Written by Patrick Green

 

I find it very difficult to be hopeful regarding the state of our planet. There are numerous problems which we face at the moment- politics and social progress aside- the survival of the planet itself is in the balance. Plastic pollution is something which the world really seems to be getting its teeth sunk into at the moment and the rise in awareness is a really positive thing. I remember learning about the Pacific Ocean garbage patch when I was at school, so the fact we are giving attention to the issue of plastic now is positive, but also painstakingly late given its size.

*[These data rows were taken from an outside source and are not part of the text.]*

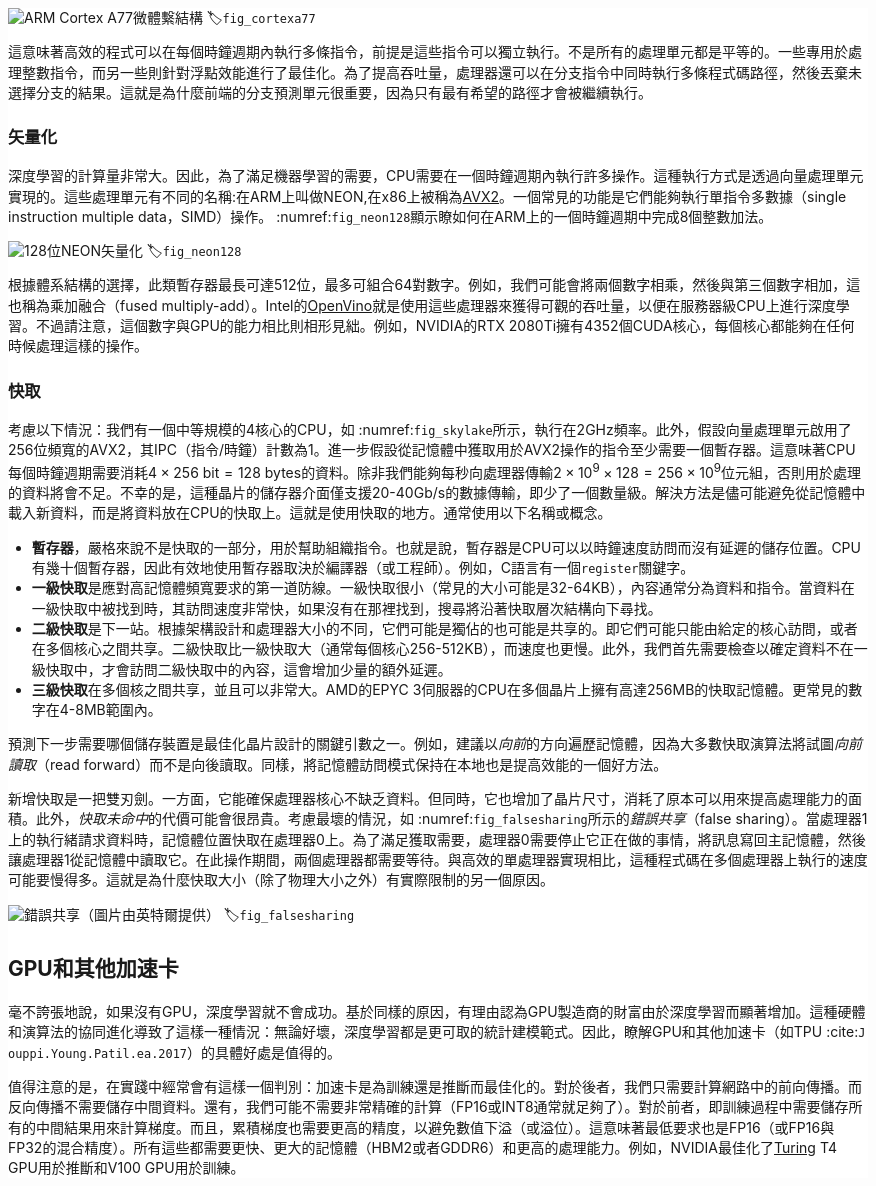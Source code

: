![ARM Cortex A77微體繫結構](../img/a77.svg)
:label:`fig_cortexa77`

這意味著高效的程式可以在每個時鐘週期內執行多條指令，前提是這些指令可以獨立執行。不是所有的處理單元都是平等的。一些專用於處理整數指令，而另一些則針對浮點效能進行了最佳化。為了提高吞吐量，處理器還可以在分支指令中同時執行多條程式碼路徑，然後丟棄未選擇分支的結果。這就是為什麼前端的分支預測單元很重要，因為只有最有希望的路徑才會被繼續執行。

### 矢量化

深度學習的計算量非常大。因此，為了滿足機器學習的需要，CPU需要在一個時鐘週期內執行許多操作。這種執行方式是透過向量處理單元實現的。這些處理單元有不同的名稱:在ARM上叫做NEON,在x86上被稱為[AVX2](https://en.wikipedia.org/wiki/Advanced_Vector_Extensions)。一個常見的功能是它們能夠執行單指令多數據（single instruction multiple data，SIMD）操作。 :numref:`fig_neon128`顯示瞭如何在ARM上的一個時鐘週期中完成$8$個整數加法。

![128位NEON矢量化](../img/neon128.svg)
:label:`fig_neon128`

根據體系結構的選擇，此類暫存器最長可達$512$位，最多可組合$64$對數字。例如，我們可能會將兩個數字相乘，然後與第三個數字相加，這也稱為乘加融合（fused multiply-add）。Intel的[OpenVino](https://01.org/openvinotoolkit)就是使用這些處理器來獲得可觀的吞吐量，以便在服務器級CPU上進行深度學習。不過請注意，這個數字與GPU的能力相比則相形見絀。例如，NVIDIA的RTX 2080Ti擁有$4352$個CUDA核心，每個核心都能夠在任何時候處理這樣的操作。

### 快取

考慮以下情況：我們有一個中等規模的$4$核心的CPU，如 :numref:`fig_skylake`所示，執行在2GHz頻率。此外，假設向量處理單元啟用了$256$位頻寬的AVX2，其IPC（指令/時鐘）計數為1。進一步假設從記憶體中獲取用於AVX2操作的指令至少需要一個暫存器。這意味著CPU每個時鐘週期需要消耗$4 \times 256 \text{ bit} = 128 \text{ bytes}$的資料。除非我們能夠每秒向處理器傳輸$2 \times 10^9 \times 128 = 256 \times 10^9$位元組，否則用於處理的資料將會不足。不幸的是，這種晶片的儲存器介面僅支援20-40Gb/s的數據傳輸，即少了一個數量級。解決方法是儘可能避免從記憶體中載入新資料，而是將資料放在CPU的快取上。這就是使用快取的地方。通常使用以下名稱或概念。

* **暫存器**，嚴格來說不是快取的一部分，用於幫助組織指令。也就是說，暫存器是CPU可以以時鐘速度訪問而沒有延遲的儲存位置。CPU有幾十個暫存器，因此有效地使用暫存器取決於編譯器（或工程師）。例如，C語言有一個`register`關鍵字。
* **一級快取**是應對高記憶體頻寬要求的第一道防線。一級快取很小（常見的大小可能是32-64KB），內容通常分為資料和指令。當資料在一級快取中被找到時，其訪問速度非常快，如果沒有在那裡找到，搜尋將沿著快取層次結構向下尋找。
* **二級快取**是下一站。根據架構設計和處理器大小的不同，它們可能是獨佔的也可能是共享的。即它們可能只能由給定的核心訪問，或者在多個核心之間共享。二級快取比一級快取大（通常每個核心256-512KB），而速度也更慢。此外，我們首先需要檢查以確定資料不在一級快取中，才會訪問二級快取中的內容，這會增加少量的額外延遲。
* **三級快取**在多個核之間共享，並且可以非常大。AMD的EPYC 3伺服器的CPU在多個晶片上擁有高達256MB的快取記憶體。更常見的數字在4-8MB範圍內。

預測下一步需要哪個儲存裝置是最佳化晶片設計的關鍵引數之一。例如，建議以*向前*的方向遍歷記憶體，因為大多數快取演算法將試圖*向前讀取*（read forward）而不是向後讀取。同樣，將記憶體訪問模式保持在本地也是提高效能的一個好方法。

新增快取是一把雙刃劍。一方面，它能確保處理器核心不缺乏資料。但同時，它也增加了晶片尺寸，消耗了原本可以用來提高處理能力的面積。此外，*快取未命中*的代價可能會很昂貴。考慮最壞的情況，如 :numref:`fig_falsesharing`所示的*錯誤共享*（false sharing）。當處理器$1$上的執行緒請求資料時，記憶體位置快取在處理器$0$上。為了滿足獲取需要，處理器$0$需要停止它正在做的事情，將訊息寫回主記憶體，然後讓處理器$1$從記憶體中讀取它。在此操作期間，兩個處理器都需要等待。與高效的單處理器實現相比，這種程式碼在多個處理器上執行的速度可能要慢得多。這就是為什麼快取大小（除了物理大小之外）有實際限制的另一個原因。

![錯誤共享（圖片由英特爾提供）](../img/falsesharing.svg)
:label:`fig_falsesharing`

## GPU和其他加速卡

毫不誇張地說，如果沒有GPU，深度學習就不會成功。基於同樣的原因，有理由認為GPU製造商的財富由於深度學習而顯著增加。這種硬體和演算法的協同進化導致了這樣一種情況：無論好壞，深度學習都是更可取的統計建模範式。因此，瞭解GPU和其他加速卡（如TPU :cite:`Jouppi.Young.Patil.ea.2017`）的具體好處是值得的。

值得注意的是，在實踐中經常會有這樣一個判別：加速卡是為訓練還是推斷而最佳化的。對於後者，我們只需要計算網路中的前向傳播。而反向傳播不需要儲存中間資料。還有，我們可能不需要非常精確的計算（FP16或INT8通常就足夠了）。對於前者，即訓練過程中需要儲存所有的中間結果用來計算梯度。而且，累積梯度也需要更高的精度，以避免數值下溢（或溢位）。這意味著最低要求也是FP16（或FP16與FP32的混合精度）。所有這些都需要更快、更大的記憶體（HBM2或者GDDR6）和更高的處理能力。例如，NVIDIA最佳化了[Turing](https://devblogs.nvidia.com/nvidia-turing-architecture-in-depth/) T4 GPU用於推斷和V100 GPU用於訓練。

“…the survival of the planet itself is in the balance”

 

According to The Ocean Clean Up there is approximately between 1.15-2.41 million tonnes of plastic entering our oceans every year. That is new plastic entering the ocean, not even taking into account what is there already – the figures are startling and frankly terrifying. I’d like to focus on the Great Pacific Garbage Patch (GPGP). It has an estimated surface size of 1.6 million square kilometres – three times the size of France, and France is hardly a small country. It is also estimated to weigh about 80,000 tonnes with an estimated total of 1.8 trillion pieces of plastic floating there. With figures such as these circulating, it is incredibly daunting and easy to think ‘Well what can we do?’. I recently went on holiday abroad and was shocked to not encounter a recycling bin once; if whole countries are seemingly not even recycling then what is my reusable bottle going to do in the grand scheme of things? What power do I have to change the way we treat our environment?

The answer, I think, is not huge amounts. I can do what I can – such as recycle, use non-plastic alternatives where possible and help to spread the word of ways we can help. I’m not a science or conservation student, but then I don’t need to be. We all have platforms that we can discuss these issues on. But individual efforts seem so small in comparison to the mammoth task we have in front of us.

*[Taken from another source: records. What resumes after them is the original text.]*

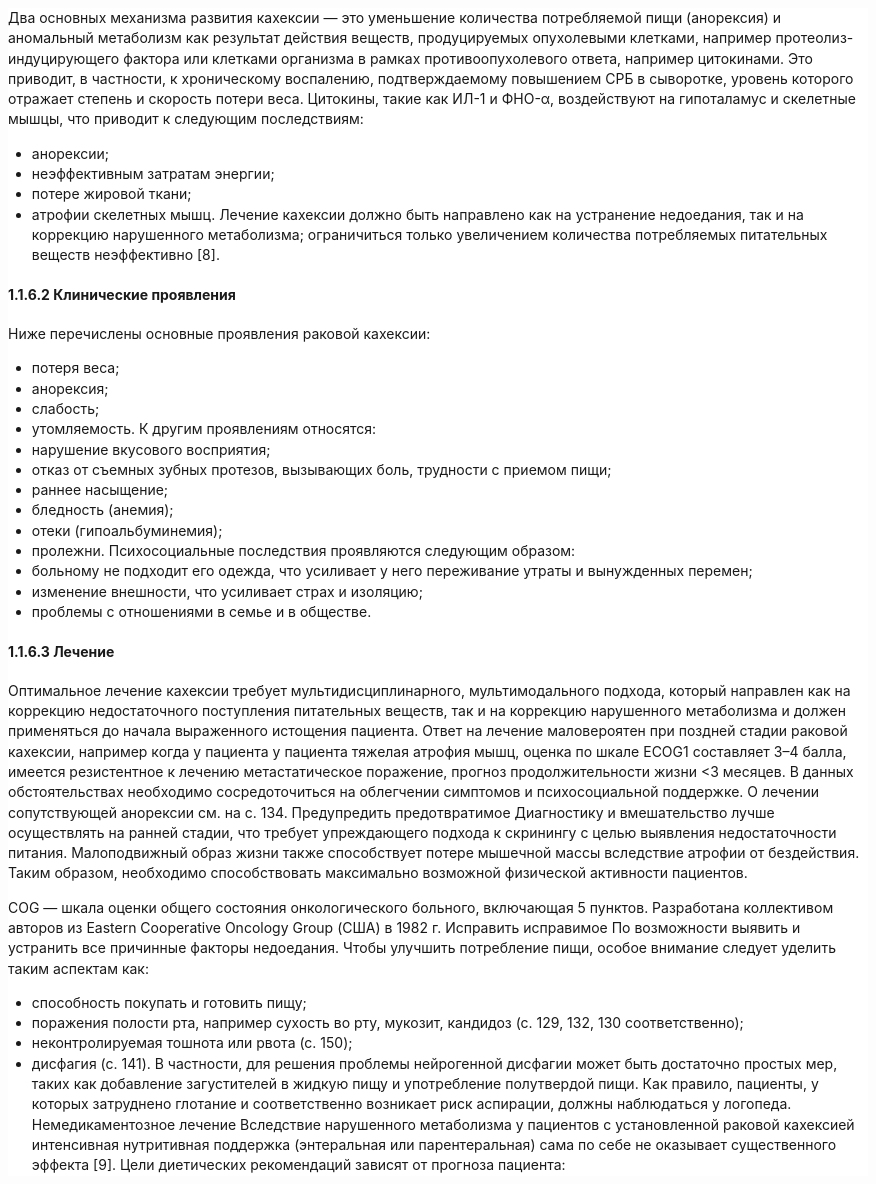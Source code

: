 Два основных механизма развития кахексии — это уменьшение количества потребляемой пищи (анорексия) и аномальный метаболизм как результат действия веществ, продуцируемых опухолевыми клетками, например протеолиз-индуцирующего фактора или клетками организма в рамках противоопухолевого ответа, например цитокинами. Это приводит, в частности, к хроническому воспалению, подтверждаемому повышением СРБ в сыворотке, уровень которого отражает степень и скорость потери веса.
Цитокины, такие как ИЛ-1 и ФНО-α, воздействуют на гипоталамус и скелетные мышцы, что приводит к следующим последствиям:
   - анорексии;
   - неэффективным затратам энергии;
   - потере жировой ткани;
   - атрофии скелетных мышц. Лечение кахексии должно быть направлено как на устранение недоедания, так и на коррекцию нарушенного метаболизма; ограничиться только увеличением количества потребляемых питательных веществ неэффективно [8].
#### 1.1.6.2 Клинические проявления
Ниже перечислены основные проявления раковой кахексии:
- потеря веса;
- анорексия;
- слабость;
- утомляемость.
К другим проявлениям относятся:
- нарушение вкусового восприятия;
- отказ от съемных зубных протезов, вызывающих боль, трудности с приемом пищи;
- раннее насыщение;
- бледность (анемия);
- отеки (гипоальбуминемия);
- пролежни.
Психосоциальные последствия проявляются следующим образом:
- больному не подходит его одежда, что усиливает у него переживание утраты и вынужденных перемен;
- изменение внешности, что усиливает страх и изоляцию;
- проблемы с отношениями в семье и в обществе.
#### 1.1.6.3 Лечение
Оптимальное лечение кахексии требует мультидисциплинарного, мультимодального подхода, который направлен как на коррекцию недостаточного поступления питательных веществ, так и на коррекцию нарушенного метаболизма и должен применяться до начала выраженного истощения пациента.
Ответ на лечение маловероятен при поздней стадии раковой кахексии, например когда у пациента у пациента тяжелая атрофия мышц, оценка по шкале ECOG1 составляет 3–4 балла, имеется резистентное к лечению метастатическое поражение, прогноз продолжительности жизни <3 месяцев. В данных обстоятельствах необходимо сосредоточиться на облегчении симптомов и психосоциальной поддержке.
О лечении сопутствующей анорексии см. на с. 134.
Предупредить предотвратимое
Диагностику и вмешательство лучше осуществлять на ранней стадии, что требует упреждающего подхода к скринингу с целью выявления недостаточности питания. Малоподвижный образ жизни также способствует потере мышечной массы вследствие атрофии от бездействия. Таким образом, необходимо способствовать максимально возможной физической активности пациентов.

COG — шкала оценки общего состояния онкологического больного, включающая 5 пунктов. Разработана коллективом авторов из Eastern Cooperative Oncology Group (США) в 1982 г.
Исправить исправимое
По возможности выявить и устранить все причинные факторы недоедания. Чтобы улучшить потребление пищи, особое внимание следует уделить таким аспектам как:
   - способность покупать и готовить пищу;
   - поражения полости рта, например сухость во рту, мукозит, кандидоз (с. 129, 132, 130 соответственно);
   - неконтролируемая тошнота или рвота (с. 150);
   - дисфагия (с. 141).
В частности, для решения проблемы нейрогенной дисфагии может быть достаточно простых мер, таких как добавление загустителей в жидкую пищу и употребление полутвердой пищи. Как правило, пациенты, у которых затруднено глотание и соответственно возникает риск аспирации, должны наблюдаться у логопеда.
Немедикаментозное лечение
Вследствие нарушенного метаболизма у пациентов с установленной раковой кахексией интенсивная нутритивная поддержка (энтеральная или парентеральная) сама по себе не оказывает существенного эффекта [9].
Цели диетических рекомендаций зависят от прогноза пациента:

Do not despair though. The Ocean Clean Up brings hope, and something I believe is genuinely worthwhile getting behind. On the 9th of September ‘System 001’ launched – which doesn’t really sound as cool as it actually is. The system is a part of an effort to clean up the Ocean and get rid of the GPGP – the main aim is to have cleared up 50% of this huge patch by 2025 (by which time there will be 60 systems operating). System 001 is currently travelling 250-350 miles offshore for a two-week trial, after which it will head to the GPGP, 1200 miles offshore.

“The Ocean Clean Up brings hope”

 

So, how does it work? Well the system takes the form of a 600m long floating band which sits at the surface of the sea, whilst a 3m skirt hangs below. This stops plastic going over or under the system. The system uses both currents and wind to move, meaning it can travel faster than the plastic, which will allow it to effectively scoop up the rubbish. Then, every few months, a ship will come to collect the plastic and transport it to land where it will be sorted for recycling. For more details, follow this hyper link.

This is huge. This poses the least harm to the environment whilst cleaning it up at the same time, with minimal cost. This could be a start, one in the right direction. Getting behind causes like these and getting the word out is what we have the responsibility to do. We can’t all be the inventors behind these concepts, but we can be the campaigners and canvassers. Efforts like these are surely fuel for hope.